We’ve been using Scala at Asana since 2013. Since we started using Scala, the number of engineers writing it has increased from a single team to almost every engineer at Asana (and Asana’s grown, too!) As we’ve scaled, we’ve had to carefully consider our tooling and best practices, and we thought it would be useful to share what we’ve learned.
Our first use of Scala at Asana (in 2013) was for a simple web server which maintains a pool of Node.js processes and routes incoming requests to them. This application consists of about 3,000 lines of code, and is still in use today whenever you use the Asana web application, with only minor changes. We originally built this web server using sbt, which worked great for a project of this size.
By 2014, we were increasingly feeling the pain of our architecture. We paired each client with a dedicated Node.js process on the backend, which simulated the behavior of the client to determine what data to send it. As our application grew more complex, performance got worse and worse, and it became harder for developers to reason about our code. We decided to do a full rewrite of our application, powered by a new data loading service.
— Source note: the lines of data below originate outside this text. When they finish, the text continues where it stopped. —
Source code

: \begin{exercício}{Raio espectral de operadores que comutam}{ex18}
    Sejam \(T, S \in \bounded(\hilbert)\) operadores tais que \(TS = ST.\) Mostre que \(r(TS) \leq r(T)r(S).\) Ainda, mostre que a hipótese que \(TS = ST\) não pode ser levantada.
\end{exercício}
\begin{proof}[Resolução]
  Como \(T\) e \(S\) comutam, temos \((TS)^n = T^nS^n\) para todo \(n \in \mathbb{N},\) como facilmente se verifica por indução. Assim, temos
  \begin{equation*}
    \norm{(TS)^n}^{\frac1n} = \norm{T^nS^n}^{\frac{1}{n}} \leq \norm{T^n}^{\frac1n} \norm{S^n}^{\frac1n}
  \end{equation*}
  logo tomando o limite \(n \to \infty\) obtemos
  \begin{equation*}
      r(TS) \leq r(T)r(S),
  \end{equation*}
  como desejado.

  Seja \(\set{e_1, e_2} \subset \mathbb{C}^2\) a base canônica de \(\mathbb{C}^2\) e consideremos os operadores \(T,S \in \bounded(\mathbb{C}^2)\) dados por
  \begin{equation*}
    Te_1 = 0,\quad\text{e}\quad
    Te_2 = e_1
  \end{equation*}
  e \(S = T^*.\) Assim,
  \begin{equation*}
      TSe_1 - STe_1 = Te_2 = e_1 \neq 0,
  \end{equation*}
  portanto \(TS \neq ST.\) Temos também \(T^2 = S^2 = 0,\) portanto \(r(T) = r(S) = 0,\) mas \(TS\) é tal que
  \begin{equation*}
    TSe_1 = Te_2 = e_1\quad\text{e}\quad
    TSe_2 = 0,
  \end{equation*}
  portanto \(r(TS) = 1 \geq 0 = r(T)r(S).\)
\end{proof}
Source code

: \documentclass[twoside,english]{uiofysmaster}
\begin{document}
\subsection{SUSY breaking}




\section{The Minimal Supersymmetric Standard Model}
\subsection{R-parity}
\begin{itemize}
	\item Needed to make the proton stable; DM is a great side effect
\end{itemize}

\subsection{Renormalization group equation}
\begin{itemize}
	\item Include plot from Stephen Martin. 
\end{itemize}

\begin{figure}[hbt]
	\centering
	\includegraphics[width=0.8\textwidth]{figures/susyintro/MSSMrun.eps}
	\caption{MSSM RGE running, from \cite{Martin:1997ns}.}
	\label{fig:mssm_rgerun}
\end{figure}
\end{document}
We needed to decide which language to write our new service in, and decided to choose a language which we would be able to reuse for other backend services in the future. We wanted to be on the JVM due to its wide adoption, native threading model, and maturity as a production system. We chose Scala over Java for its concise syntax and for its flexible language design, which combines functional and object-oriented paradigms.
Originally, we used sbt to build Scala code. This worked great for the early days of Scala at Asana: only a single team building our new data loading service needed to write Scala, and our codebase was a manageable size.
While we rewrote our backend in Scala, we also began rewriting our frontend in TypeScript. We wanted to find a build system that could build both languages (including cross-language dependencies like Scala bindings for data model types defined in TypeScript). So in 2015, we adopted Bazel and wrote our own Bazel rules for Scala. We also built a custom dependency tool that we used to generate the dependencies for each project.
We’ve since switched to rules_scala, which lets us take advantage of Bazel persistent workers, and bazel-deps, which generates a single set of third-party dependencies that all our Scala projects share. We wrap our Scala rules with Bazel macros which choose appropriate options to pass to scalac. We default to strict compiler behavior, enabling many compiler warnings and erroring on warnings. When it makes sense, we opt out of this strict behavior. For example, many common Scala testing patterns are incompatible with the flag -Y-warn-value-discard, so we don’t use this flag for test code. We believe that strictness by default and the option to opt out strike the right balance between safety and ergonomics.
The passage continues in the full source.